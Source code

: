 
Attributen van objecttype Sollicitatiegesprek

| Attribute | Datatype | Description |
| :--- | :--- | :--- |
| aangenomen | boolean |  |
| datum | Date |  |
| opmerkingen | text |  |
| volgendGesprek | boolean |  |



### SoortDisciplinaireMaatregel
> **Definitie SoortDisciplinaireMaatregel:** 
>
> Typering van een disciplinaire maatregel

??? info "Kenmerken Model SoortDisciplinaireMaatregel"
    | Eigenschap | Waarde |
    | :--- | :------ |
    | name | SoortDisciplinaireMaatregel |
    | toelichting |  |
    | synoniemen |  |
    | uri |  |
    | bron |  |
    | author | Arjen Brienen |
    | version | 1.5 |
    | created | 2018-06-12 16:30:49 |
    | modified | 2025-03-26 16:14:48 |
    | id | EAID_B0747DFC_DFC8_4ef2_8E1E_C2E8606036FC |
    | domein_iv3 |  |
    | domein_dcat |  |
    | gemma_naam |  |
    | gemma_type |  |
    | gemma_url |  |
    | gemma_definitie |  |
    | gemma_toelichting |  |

:: To do ::
Please write out the material word for word from its first line through the line holding "Arjen Brienen |", including both, and no line past it.

:: Reply ::
Source code

: 
Attributen van objecttype Sollicitatiegesprek

| Attribute | Datatype | Description |
| :--- | :--- | :--- |
| aangenomen | boolean |  |
| datum | Date |  |
| opmerkingen | text |  |
| volgendGesprek | boolean |  |



### SoortDisciplinaireMaatregel
> **Definitie SoortDisciplinaireMaatregel:** 
>
> Typering van een disciplinaire maatregel

??? info "Kenmerken Model SoortDisciplinaireMaatregel"
    | Eigenschap | Waarde |
    | :--- | :------ |
    | name | SoortDisciplinaireMaatregel |
    | toelichting |  |
    | synoniemen |  |
    | uri |  |
    | bron |  |
    | author | Arjen Brienen |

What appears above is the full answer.